▸ **What you will do**: Set down exactly each line of the entries below, beginning at the one that contains "Subordinated Unsecured &" and ending at the last, and no others.

▸ **Record extracts**:
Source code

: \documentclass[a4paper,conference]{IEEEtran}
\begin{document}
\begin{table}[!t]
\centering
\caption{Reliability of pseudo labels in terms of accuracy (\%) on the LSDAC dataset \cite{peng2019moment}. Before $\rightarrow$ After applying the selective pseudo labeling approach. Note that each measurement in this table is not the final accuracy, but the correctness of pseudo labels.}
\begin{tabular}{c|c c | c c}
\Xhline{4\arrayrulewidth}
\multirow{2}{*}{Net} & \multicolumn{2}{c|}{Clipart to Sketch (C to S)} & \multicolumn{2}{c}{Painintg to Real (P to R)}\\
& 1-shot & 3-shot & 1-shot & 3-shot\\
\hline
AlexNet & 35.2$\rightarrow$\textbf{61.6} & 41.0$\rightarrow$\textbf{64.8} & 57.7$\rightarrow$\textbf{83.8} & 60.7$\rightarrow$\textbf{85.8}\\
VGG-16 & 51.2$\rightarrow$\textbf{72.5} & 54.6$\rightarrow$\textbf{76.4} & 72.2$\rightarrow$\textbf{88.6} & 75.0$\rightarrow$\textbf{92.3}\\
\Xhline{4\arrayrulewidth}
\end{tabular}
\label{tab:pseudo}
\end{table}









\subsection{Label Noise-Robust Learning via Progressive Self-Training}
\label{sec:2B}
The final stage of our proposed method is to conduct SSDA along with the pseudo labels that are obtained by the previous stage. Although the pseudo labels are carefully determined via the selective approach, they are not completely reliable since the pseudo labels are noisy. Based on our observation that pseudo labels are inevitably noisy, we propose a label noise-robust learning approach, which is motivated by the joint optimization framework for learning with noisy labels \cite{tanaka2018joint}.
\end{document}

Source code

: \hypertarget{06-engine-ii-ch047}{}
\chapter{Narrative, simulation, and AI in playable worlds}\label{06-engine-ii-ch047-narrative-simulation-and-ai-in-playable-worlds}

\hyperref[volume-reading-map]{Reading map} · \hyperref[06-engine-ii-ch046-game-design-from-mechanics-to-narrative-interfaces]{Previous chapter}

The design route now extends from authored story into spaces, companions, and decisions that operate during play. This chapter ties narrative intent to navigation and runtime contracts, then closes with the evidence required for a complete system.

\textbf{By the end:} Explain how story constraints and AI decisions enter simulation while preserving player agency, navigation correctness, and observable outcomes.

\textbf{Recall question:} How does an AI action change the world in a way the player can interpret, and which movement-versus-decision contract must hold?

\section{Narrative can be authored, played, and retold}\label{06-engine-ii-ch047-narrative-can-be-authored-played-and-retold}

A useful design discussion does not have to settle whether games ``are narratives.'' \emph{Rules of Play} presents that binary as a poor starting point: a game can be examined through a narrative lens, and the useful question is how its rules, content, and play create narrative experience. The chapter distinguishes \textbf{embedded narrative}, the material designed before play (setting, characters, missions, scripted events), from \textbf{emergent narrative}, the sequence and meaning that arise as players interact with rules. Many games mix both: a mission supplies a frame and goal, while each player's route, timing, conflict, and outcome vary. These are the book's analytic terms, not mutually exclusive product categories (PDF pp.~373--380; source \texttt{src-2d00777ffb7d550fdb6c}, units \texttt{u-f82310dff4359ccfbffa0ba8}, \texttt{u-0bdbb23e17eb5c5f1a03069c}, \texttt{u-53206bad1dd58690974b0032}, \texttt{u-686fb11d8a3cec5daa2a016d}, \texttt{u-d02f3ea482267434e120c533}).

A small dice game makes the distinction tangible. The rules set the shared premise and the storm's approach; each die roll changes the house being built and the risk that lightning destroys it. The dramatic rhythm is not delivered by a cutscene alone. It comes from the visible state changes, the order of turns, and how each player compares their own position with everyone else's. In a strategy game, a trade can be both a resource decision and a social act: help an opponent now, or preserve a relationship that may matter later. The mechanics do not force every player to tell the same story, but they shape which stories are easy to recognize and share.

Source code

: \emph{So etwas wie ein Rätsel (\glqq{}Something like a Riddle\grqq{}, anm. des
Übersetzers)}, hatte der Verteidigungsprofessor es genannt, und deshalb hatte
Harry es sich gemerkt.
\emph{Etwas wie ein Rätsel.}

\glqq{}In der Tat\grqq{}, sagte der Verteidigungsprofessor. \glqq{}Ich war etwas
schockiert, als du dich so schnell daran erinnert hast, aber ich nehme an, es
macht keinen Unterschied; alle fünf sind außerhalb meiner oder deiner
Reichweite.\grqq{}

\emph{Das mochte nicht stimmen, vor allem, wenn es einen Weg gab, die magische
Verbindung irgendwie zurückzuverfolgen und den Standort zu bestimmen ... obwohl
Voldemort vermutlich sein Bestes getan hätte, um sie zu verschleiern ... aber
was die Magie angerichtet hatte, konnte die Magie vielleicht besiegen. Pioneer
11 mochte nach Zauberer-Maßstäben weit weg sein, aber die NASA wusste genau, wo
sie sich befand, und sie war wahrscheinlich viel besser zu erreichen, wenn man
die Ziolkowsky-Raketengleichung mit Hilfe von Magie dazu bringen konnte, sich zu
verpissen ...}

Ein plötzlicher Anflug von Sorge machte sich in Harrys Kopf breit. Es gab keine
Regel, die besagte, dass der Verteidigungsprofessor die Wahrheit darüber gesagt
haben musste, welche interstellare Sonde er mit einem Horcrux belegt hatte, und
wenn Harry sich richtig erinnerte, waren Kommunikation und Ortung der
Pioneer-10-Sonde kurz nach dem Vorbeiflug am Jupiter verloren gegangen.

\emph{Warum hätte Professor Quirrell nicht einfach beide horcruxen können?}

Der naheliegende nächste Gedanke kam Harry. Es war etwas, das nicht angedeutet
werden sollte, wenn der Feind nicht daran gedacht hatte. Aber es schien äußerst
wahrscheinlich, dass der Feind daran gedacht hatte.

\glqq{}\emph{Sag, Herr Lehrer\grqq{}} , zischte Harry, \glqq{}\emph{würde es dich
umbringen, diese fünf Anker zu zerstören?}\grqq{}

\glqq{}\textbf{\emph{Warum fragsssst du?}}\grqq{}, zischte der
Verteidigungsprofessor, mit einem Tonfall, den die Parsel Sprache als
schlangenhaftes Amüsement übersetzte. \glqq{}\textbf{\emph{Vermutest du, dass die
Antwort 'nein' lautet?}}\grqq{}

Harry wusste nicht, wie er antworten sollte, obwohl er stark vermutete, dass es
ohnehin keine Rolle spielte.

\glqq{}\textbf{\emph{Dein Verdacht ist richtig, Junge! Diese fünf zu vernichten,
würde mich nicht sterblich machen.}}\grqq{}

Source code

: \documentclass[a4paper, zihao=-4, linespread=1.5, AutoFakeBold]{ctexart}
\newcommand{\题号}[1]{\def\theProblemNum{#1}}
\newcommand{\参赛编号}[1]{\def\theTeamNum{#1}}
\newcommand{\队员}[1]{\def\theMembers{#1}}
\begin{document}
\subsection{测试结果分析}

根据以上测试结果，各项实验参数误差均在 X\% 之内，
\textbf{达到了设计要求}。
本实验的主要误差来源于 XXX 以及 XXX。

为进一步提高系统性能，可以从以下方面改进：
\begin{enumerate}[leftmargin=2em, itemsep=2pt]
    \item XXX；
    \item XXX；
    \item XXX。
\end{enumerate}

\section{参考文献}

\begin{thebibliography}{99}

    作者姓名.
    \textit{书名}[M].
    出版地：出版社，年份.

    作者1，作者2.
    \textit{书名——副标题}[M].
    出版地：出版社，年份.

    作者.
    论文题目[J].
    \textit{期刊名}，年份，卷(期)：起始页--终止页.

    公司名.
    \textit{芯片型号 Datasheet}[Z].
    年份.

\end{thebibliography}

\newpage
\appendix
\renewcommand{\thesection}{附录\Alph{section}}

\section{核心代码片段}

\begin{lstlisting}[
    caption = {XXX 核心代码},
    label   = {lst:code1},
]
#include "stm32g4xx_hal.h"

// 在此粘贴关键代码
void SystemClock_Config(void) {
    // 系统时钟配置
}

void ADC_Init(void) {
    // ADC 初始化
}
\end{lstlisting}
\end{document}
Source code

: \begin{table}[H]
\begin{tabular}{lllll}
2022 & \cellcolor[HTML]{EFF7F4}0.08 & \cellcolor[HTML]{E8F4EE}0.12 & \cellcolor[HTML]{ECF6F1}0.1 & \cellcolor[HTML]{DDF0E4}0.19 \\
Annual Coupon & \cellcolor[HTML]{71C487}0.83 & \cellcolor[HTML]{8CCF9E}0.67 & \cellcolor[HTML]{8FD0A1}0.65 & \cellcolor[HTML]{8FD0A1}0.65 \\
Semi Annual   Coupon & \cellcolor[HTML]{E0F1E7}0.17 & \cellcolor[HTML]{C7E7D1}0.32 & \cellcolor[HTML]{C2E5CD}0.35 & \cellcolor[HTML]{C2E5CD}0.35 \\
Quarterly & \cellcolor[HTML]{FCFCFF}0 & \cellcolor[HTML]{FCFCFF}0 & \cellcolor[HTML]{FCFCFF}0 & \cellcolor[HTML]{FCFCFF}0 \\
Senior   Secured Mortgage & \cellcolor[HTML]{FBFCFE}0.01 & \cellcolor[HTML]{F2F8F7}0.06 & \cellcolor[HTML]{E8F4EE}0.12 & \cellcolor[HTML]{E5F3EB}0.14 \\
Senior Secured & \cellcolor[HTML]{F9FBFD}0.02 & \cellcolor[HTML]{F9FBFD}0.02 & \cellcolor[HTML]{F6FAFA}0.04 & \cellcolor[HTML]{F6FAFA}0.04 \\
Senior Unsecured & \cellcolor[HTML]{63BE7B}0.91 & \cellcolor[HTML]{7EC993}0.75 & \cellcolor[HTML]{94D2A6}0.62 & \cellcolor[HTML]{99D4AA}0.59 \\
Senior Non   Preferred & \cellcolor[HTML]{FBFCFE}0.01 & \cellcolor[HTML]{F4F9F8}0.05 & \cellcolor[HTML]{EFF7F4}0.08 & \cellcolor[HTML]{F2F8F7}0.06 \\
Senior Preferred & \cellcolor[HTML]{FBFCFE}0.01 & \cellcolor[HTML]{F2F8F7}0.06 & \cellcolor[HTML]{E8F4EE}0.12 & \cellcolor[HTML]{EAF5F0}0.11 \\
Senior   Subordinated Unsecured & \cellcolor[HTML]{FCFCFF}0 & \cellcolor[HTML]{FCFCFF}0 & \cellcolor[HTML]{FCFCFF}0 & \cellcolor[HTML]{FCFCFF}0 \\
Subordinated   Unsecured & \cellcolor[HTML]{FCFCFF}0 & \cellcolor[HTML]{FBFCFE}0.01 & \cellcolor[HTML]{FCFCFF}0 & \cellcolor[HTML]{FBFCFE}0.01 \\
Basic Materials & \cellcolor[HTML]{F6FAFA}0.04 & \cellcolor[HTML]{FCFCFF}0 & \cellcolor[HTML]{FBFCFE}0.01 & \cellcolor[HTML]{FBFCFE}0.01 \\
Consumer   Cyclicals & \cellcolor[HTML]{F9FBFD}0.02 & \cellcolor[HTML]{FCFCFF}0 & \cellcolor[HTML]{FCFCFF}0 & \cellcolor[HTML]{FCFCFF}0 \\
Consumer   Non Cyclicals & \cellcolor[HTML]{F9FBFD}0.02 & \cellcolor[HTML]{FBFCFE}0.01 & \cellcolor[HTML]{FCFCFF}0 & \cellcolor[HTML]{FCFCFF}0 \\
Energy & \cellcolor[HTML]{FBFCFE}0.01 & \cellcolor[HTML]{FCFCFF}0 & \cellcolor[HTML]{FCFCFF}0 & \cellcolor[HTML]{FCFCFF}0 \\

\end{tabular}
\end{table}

▸ **Result for this task**:
Senior   Subordinated Unsecured & \cellcolor[HTML]{FCFCFF}0 & \cellcolor[HTML]{FCFCFF}0 & \cellcolor[HTML]{FCFCFF}0 & \cellcolor[HTML]{FCFCFF}0 \\
Subordinated   Unsecured & \cellcolor[HTML]{FCFCFF}0 & \cellcolor[HTML]{FBFCFE}0.01 & \cellcolor[HTML]{FCFCFF}0 & \cellcolor[HTML]{FBFCFE}0.01 \\
Basic Materials & \cellcolor[HTML]{F6FAFA}0.04 & \cellcolor[HTML]{FCFCFF}0 & \cellcolor[HTML]{FBFCFE}0.01 & \cellcolor[HTML]{FBFCFE}0.01 \\
Consumer   Cyclicals & \cellcolor[HTML]{F9FBFD}0.02 & \cellcolor[HTML]{FCFCFF}0 & \cellcolor[HTML]{FCFCFF}0 & \cellcolor[HTML]{FCFCFF}0 \\
Consumer   Non Cyclicals & \cellcolor[HTML]{F9FBFD}0.02 & \cellcolor[HTML]{FBFCFE}0.01 & \cellcolor[HTML]{FCFCFF}0 & \cellcolor[HTML]{FCFCFF}0 \\
Energy & \cellcolor[HTML]{FBFCFE}0.01 & \cellcolor[HTML]{FCFCFF}0 & \cellcolor[HTML]{FCFCFF}0 & \cellcolor[HTML]{FCFCFF}0 \\

\end{tabular}
\end{table}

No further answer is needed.